DATA LISTING:
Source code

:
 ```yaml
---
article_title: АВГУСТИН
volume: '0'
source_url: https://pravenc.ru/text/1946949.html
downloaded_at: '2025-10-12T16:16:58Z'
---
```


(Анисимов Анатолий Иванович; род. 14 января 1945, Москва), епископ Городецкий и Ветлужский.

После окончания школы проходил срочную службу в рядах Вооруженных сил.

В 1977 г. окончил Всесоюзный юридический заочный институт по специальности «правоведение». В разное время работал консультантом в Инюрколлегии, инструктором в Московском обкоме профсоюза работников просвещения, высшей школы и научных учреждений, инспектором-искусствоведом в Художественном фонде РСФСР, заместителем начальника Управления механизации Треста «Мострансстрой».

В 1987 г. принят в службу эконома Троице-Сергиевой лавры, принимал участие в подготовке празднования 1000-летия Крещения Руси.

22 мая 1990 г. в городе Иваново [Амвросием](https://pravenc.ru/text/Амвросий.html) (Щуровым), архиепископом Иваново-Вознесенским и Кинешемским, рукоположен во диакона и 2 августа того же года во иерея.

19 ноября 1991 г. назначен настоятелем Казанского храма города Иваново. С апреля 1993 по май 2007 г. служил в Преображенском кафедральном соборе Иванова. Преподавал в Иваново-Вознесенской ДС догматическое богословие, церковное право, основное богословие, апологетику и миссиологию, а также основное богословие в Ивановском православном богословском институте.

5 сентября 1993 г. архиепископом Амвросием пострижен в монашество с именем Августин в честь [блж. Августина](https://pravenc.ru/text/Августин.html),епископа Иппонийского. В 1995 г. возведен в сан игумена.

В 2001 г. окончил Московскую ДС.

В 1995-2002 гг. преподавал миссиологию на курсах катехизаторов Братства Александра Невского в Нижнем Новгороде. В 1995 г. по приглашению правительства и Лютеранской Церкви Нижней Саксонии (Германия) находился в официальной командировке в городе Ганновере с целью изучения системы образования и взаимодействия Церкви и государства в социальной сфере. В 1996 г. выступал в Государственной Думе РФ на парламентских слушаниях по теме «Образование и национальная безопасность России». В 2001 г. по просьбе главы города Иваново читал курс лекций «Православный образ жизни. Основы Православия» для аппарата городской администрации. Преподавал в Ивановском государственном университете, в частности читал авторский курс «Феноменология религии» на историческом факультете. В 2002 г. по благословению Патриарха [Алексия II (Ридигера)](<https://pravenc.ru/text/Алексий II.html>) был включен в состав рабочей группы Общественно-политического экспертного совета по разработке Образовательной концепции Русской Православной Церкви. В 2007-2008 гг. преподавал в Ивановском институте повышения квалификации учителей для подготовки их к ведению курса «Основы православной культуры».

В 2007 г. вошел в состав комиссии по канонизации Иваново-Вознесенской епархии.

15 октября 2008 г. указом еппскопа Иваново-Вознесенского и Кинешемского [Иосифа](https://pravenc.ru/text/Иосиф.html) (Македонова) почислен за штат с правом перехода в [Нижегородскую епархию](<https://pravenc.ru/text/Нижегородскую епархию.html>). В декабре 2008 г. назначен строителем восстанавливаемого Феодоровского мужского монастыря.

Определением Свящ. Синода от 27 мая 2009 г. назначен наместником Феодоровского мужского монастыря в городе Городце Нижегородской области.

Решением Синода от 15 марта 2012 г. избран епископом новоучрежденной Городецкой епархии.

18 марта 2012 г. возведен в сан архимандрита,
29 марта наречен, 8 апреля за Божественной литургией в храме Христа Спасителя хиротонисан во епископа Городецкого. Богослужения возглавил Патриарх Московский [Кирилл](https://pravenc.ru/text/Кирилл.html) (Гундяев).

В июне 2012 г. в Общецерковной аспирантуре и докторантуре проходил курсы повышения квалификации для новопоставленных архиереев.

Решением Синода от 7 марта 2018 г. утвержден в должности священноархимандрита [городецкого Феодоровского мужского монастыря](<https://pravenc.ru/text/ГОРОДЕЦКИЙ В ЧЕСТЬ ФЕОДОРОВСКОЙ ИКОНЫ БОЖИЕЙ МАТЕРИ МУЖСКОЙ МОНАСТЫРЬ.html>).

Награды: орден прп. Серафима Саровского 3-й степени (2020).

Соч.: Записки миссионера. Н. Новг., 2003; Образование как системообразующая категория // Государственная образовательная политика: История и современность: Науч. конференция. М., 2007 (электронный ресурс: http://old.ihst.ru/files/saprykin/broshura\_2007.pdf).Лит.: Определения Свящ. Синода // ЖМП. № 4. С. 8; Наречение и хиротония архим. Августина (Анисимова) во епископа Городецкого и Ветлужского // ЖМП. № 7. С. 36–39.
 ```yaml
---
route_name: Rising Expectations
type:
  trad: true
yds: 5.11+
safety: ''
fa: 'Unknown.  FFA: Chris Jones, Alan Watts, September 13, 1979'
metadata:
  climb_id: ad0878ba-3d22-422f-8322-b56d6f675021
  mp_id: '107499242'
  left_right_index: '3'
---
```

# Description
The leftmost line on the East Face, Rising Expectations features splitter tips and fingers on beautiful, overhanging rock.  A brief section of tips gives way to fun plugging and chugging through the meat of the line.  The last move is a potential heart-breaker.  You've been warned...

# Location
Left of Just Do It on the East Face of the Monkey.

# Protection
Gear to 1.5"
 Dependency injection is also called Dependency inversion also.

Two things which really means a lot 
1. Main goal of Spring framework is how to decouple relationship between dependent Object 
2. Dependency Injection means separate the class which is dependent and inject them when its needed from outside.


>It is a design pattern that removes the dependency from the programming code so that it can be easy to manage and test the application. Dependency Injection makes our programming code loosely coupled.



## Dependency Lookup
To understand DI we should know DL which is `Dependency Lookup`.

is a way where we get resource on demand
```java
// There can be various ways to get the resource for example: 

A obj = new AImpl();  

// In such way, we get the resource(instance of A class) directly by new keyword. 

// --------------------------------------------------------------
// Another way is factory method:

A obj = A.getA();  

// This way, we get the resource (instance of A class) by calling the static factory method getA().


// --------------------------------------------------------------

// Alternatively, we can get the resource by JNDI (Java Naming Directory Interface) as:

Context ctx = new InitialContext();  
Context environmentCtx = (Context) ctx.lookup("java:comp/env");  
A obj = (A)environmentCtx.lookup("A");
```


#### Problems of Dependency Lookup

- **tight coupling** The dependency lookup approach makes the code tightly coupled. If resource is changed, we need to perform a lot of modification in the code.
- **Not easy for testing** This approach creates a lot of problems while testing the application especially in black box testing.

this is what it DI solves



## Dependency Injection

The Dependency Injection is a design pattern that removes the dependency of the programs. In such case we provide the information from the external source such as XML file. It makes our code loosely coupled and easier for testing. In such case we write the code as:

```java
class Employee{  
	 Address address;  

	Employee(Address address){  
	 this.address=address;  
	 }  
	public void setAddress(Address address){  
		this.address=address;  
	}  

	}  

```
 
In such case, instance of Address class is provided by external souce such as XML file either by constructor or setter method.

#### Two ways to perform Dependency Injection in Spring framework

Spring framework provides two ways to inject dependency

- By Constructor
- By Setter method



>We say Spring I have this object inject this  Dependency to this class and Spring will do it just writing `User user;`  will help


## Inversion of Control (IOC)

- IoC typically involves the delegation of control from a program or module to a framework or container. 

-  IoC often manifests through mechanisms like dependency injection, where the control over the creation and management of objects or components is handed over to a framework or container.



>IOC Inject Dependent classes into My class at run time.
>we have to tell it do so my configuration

PROBLEM DETAILS:
Retype the material word for word. Add nothing to it.

OUTPUT FOR THIS EXERCISE:
Source code

:
 ```yaml
---
article_title: АВГУСТИН
volume: '0'
source_url: https://pravenc.ru/text/1946949.html
downloaded_at: '2025-10-12T16:16:58Z'
---
```


(Анисимов Анатолий Иванович; род. 14 января 1945, Москва), епископ Городецкий и Ветлужский.

После окончания школы проходил срочную службу в рядах Вооруженных сил.

В 1977 г. окончил Всесоюзный юридический заочный институт по специальности «правоведение». В разное время работал консультантом в Инюрколлегии, инструктором в Московском обкоме профсоюза работников просвещения, высшей школы и научных учреждений, инспектором-искусствоведом в Художественном фонде РСФСР, заместителем начальника Управления механизации Треста «Мострансстрой».

В 1987 г. принят в службу эконома Троице-Сергиевой лавры, принимал участие в подготовке празднования 1000-летия Крещения Руси.

22 мая 1990 г. в городе Иваново [Амвросием](https://pravenc.ru/text/Амвросий.html) (Щуровым), архиепископом Иваново-Вознесенским и Кинешемским, рукоположен во диакона и 2 августа того же года во иерея.

19 ноября 1991 г. назначен настоятелем Казанского храма города Иваново. С апреля 1993 по май 2007 г. служил в Преображенском кафедральном соборе Иванова. Преподавал в Иваново-Вознесенской ДС догматическое богословие, церковное право, основное богословие, апологетику и миссиологию, а также основное богословие в Ивановском православном богословском институте.

5 сентября 1993 г. архиепископом Амвросием пострижен в монашество с именем Августин в честь [блж. Августина](https://pravenc.ru/text/Августин.html),епископа Иппонийского. В 1995 г. возведен в сан игумена.

В 2001 г. окончил Московскую ДС.

В 1995-2002 гг. преподавал миссиологию на курсах катехизаторов Братства Александра Невского в Нижнем Новгороде. В 1995 г. по приглашению правительства и Лютеранской Церкви Нижней Саксонии (Германия) находился в официальной командировке в городе Ганновере с целью изучения системы образования и взаимодействия Церкви и государства в социальной сфере. В 1996 г. выступал в Государственной Думе РФ на парламентских слушаниях по теме «Образование и национальная безопасность России». В 2001 г. по просьбе главы города Иваново читал курс лекций «Православный образ жизни. Основы Православия» для аппарата городской администрации. Преподавал в Ивановском государственном университете, в частности читал авторский курс «Феноменология религии» на историческом факультете. В 2002 г. по благословению Патриарха [Алексия II (Ридигера)](<https://pravenc.ru/text/Алексий II.html>) был включен в состав рабочей группы Общественно-политического экспертного совета по разработке Образовательной концепции Русской Православной Церкви. В 2007-2008 гг. преподавал в Ивановском институте повышения квалификации учителей для подготовки их к ведению курса «Основы православной культуры».

В 2007 г. вошел в состав комиссии по канонизации Иваново-Вознесенской епархии.

15 октября 2008 г. указом еппскопа Иваново-Вознесенского и Кинешемского [Иосифа](https://pravenc.ru/text/Иосиф.html) (Македонова) почислен за штат с правом перехода в [Нижегородскую епархию](<https://pravenc.ru/text/Нижегородскую епархию.html>). В декабре 2008 г. назначен строителем восстанавливаемого Феодоровского мужского монастыря.

Определением Свящ. Синода от 27 мая 2009 г. назначен наместником Феодоровского мужского монастыря в городе Городце Нижегородской области.

Решением Синода от 15 марта 2012 г. избран епископом новоучрежденной Городецкой епархии.

18 марта 2012 г. возведен в сан архимандрита,
29 марта наречен, 8 апреля за Божественной литургией в храме Христа Спасителя хиротонисан во епископа Городецкого. Богослужения возглавил Патриарх Московский [Кирилл](https://pravenc.ru/text/Кирилл.html) (Гундяев).

В июне 2012 г. в Общецерковной аспирантуре и докторантуре проходил курсы повышения квалификации для новопоставленных архиереев.

Решением Синода от 7 марта 2018 г. утвержден в должности священноархимандрита [городецкого Феодоровского мужского монастыря](<https://pravenc.ru/text/ГОРОДЕЦКИЙ В ЧЕСТЬ ФЕОДОРОВСКОЙ ИКОНЫ БОЖИЕЙ МАТЕРИ МУЖСКОЙ МОНАСТЫРЬ.html>).

Награды: орден прп. Серафима Саровского 3-й степени (2020).

Соч.: Записки миссионера. Н. Новг., 2003; Образование как системообразующая категория // Государственная образовательная политика: История и современность: Науч. конференция. М., 2007 (электронный ресурс: http://old.ihst.ru/files/saprykin/broshura\_2007.pdf).Лит.: Определения Свящ. Синода // ЖМП. № 4. С. 8; Наречение и хиротония архим. Августина (Анисимова) во епископа Городецкого и Ветлужского // ЖМП. № 7. С. 36–39.
 ```yaml
---
route_name: Rising Expectations
type:
  trad: true
yds: 5.11+
safety: ''
fa: 'Unknown.  FFA: Chris Jones, Alan Watts, September 13, 1979'
metadata:
  climb_id: ad0878ba-3d22-422f-8322-b56d6f675021
  mp_id: '107499242'
  left_right_index: '3'
---
```

# Description
The leftmost line on the East Face, Rising Expectations features splitter tips and fingers on beautiful, overhanging rock.  A brief section of tips gives way to fun plugging and chugging through the meat of the line.  The last move is a potential heart-breaker.  You've been warned...

# Location
Left of Just Do It on the East Face of the Monkey.

# Protection
Gear to 1.5"
 Dependency injection is also called Dependency inversion also.

Two things which really means a lot 
1. Main goal of Spring framework is how to decouple relationship between dependent Object 
2. Dependency Injection means separate the class which is dependent and inject them when its needed from outside.


>It is a design pattern that removes the dependency from the programming code so that it can be easy to manage and test the application. Dependency Injection makes our programming code loosely coupled.



## Dependency Lookup
To understand DI we should know DL which is `Dependency Lookup`.

is a way where we get resource on demand
```java
// There can be various ways to get the resource for example: 

A obj = new AImpl();  

// In such way, we get the resource(instance of A class) directly by new keyword. 

// --------------------------------------------------------------
// Another way is factory method:

A obj = A.getA();  

// This way, we get the resource (instance of A class) by calling the static factory method getA().


// --------------------------------------------------------------

// Alternatively, we can get the resource by JNDI (Java Naming Directory Interface) as:

Context ctx = new InitialContext();  
Context environmentCtx = (Context) ctx.lookup("java:comp/env");  
A obj = (A)environmentCtx.lookup("A");
```


#### Problems of Dependency Lookup

- **tight coupling** The dependency lookup approach makes the code tightly coupled. If resource is changed, we need to perform a lot of modification in the code.
- **Not easy for testing** This approach creates a lot of problems while testing the application especially in black box testing.

this is what it DI solves



## Dependency Injection

The Dependency Injection is a design pattern that removes the dependency of the programs. In such case we provide the information from the external source such as XML file. It makes our code loosely coupled and easier for testing. In such case we write the code as:

```java
class Employee{  
	 Address address;  

	Employee(Address address){  
	 this.address=address;  
	 }  
	public void setAddress(Address address){  
		this.address=address;  
	}  

	}  

```
 
In such case, instance of Address class is provided by external souce such as XML file either by constructor or setter method.

#### Two ways to perform Dependency Injection in Spring framework

Spring framework provides two ways to inject dependency

- By Constructor
- By Setter method



>We say Spring I have this object inject this  Dependency to this class and Spring will do it just writing `User user;`  will help


## Inversion of Control (IOC)

- IoC typically involves the delegation of control from a program or module to a framework or container. 

-  IoC often manifests through mechanisms like dependency injection, where the control over the creation and management of objects or components is handed over to a framework or container.



>IOC Inject Dependent classes into My class at run time.
>we have to tell it do so my configuration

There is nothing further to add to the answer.